Lin began to inch towards the woman. “Or, I’ll jump you and my dog can watch me shoot you.”
“Stop. Stand still. You’ll do as I say.” Maggie’s eyes were wild and her hand seemed to shake slightly.
Lin stopped.
“Keep your distance from me. Walk slowly to the trunk. Very slowly.” Maggie gestured to the vehicle. The bright sun glinted off of her gun. “Get going. Small steps.”
“Stay with me, Nick,” Lin said softly and began shuffling to the back of the car. When she was a few feet from the BMW, she made a hand gesture and the dog slipped under the vehicle.
“Get in the trunk,” Maggie demanded.
Lin knew the odds of surviving if a person left a scene with an attacker and was taken elsewhere. Those odds weren’t good.
“Get in,” the woman screeched.
“How? How should I lie down?” Lin played dumb hoping to get Maggie to come closer.

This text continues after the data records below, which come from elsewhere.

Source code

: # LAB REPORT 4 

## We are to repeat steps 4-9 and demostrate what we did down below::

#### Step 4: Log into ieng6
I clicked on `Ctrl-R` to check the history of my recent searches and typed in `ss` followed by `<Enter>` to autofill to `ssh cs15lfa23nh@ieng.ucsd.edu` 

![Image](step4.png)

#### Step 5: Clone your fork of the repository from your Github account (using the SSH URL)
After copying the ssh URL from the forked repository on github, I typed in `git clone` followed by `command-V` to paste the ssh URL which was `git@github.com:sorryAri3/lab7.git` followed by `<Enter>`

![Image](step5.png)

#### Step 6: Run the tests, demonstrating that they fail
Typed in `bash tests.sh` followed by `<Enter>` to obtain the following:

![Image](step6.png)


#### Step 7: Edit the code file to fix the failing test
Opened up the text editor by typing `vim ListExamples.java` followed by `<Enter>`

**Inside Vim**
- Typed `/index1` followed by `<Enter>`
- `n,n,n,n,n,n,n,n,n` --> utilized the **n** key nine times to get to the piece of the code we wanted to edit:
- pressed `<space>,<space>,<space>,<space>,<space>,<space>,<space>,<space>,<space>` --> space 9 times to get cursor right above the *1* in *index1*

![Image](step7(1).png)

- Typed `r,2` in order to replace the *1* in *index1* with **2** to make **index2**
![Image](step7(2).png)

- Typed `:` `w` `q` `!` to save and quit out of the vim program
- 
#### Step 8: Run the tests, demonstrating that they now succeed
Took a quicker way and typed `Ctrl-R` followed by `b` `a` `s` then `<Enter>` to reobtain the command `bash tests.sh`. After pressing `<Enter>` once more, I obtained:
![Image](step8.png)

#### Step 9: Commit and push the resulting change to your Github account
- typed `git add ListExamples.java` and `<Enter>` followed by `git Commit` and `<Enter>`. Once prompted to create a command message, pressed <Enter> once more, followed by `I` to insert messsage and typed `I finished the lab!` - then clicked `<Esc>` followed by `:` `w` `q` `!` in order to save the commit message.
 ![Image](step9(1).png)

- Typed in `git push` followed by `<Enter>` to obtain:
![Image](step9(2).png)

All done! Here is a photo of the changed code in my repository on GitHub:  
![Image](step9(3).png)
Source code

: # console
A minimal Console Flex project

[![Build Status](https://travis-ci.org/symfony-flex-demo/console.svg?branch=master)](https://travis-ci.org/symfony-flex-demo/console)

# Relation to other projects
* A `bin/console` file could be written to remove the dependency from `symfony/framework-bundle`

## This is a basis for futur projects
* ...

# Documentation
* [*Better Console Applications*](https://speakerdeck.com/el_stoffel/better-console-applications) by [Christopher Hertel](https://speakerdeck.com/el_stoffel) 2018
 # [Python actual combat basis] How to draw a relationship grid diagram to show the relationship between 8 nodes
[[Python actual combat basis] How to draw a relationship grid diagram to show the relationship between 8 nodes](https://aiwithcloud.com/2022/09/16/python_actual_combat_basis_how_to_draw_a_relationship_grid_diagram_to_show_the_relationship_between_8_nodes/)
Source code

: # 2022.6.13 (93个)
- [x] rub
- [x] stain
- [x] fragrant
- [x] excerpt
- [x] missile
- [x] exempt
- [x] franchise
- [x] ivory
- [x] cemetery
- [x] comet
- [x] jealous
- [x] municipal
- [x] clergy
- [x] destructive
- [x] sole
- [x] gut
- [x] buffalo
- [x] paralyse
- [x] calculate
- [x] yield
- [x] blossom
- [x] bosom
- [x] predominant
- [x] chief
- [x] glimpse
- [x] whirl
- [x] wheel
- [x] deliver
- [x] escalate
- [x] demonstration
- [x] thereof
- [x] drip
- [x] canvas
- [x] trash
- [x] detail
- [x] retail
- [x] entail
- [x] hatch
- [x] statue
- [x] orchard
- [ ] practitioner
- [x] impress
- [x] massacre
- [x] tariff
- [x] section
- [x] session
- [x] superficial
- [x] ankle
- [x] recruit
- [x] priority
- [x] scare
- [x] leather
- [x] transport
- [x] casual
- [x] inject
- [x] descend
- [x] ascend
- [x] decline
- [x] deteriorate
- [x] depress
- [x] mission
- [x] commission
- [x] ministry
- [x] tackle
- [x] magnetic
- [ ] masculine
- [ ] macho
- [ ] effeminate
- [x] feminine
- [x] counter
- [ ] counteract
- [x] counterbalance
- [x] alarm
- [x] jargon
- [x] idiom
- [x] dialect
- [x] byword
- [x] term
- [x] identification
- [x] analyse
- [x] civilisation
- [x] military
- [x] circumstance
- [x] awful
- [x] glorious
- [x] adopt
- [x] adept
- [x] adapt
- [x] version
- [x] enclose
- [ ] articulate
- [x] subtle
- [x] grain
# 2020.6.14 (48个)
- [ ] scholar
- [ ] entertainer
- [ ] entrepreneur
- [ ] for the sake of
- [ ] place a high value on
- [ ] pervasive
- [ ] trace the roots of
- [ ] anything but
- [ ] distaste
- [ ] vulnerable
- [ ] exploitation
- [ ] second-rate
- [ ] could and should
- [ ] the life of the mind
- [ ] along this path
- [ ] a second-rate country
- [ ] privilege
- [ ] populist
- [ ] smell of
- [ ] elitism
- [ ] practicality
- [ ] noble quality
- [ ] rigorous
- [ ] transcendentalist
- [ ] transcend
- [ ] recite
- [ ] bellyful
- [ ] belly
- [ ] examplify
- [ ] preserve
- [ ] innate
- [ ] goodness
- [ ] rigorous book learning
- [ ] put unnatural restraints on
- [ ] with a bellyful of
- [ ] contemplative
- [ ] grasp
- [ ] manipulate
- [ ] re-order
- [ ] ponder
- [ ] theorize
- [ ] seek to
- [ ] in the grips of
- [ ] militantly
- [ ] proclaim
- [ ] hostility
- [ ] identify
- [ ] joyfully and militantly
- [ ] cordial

“Just get in.” Maggie seethed and when she took one step forward to give Lin a push, Lin wheeled with her arm raised, and used her elbow to ram it into the woman’s face. Maggie shrieked and blood trickled from her nose.
Although the woman staggered, she did not drop the gun, but Lin had enough time to rush to the other side of the vehicle for cover.
Sputtering and muttering, Maggie ran her hand over her nose to wipe at the blood. Her eyes blazed with madness. When the woman moved to the side of the BMW where Lin stood, the young landscaper dashed to the front of the vehicle as if it were a game of musical chairs. Maggie moved to the front and Lin moved to passenger side.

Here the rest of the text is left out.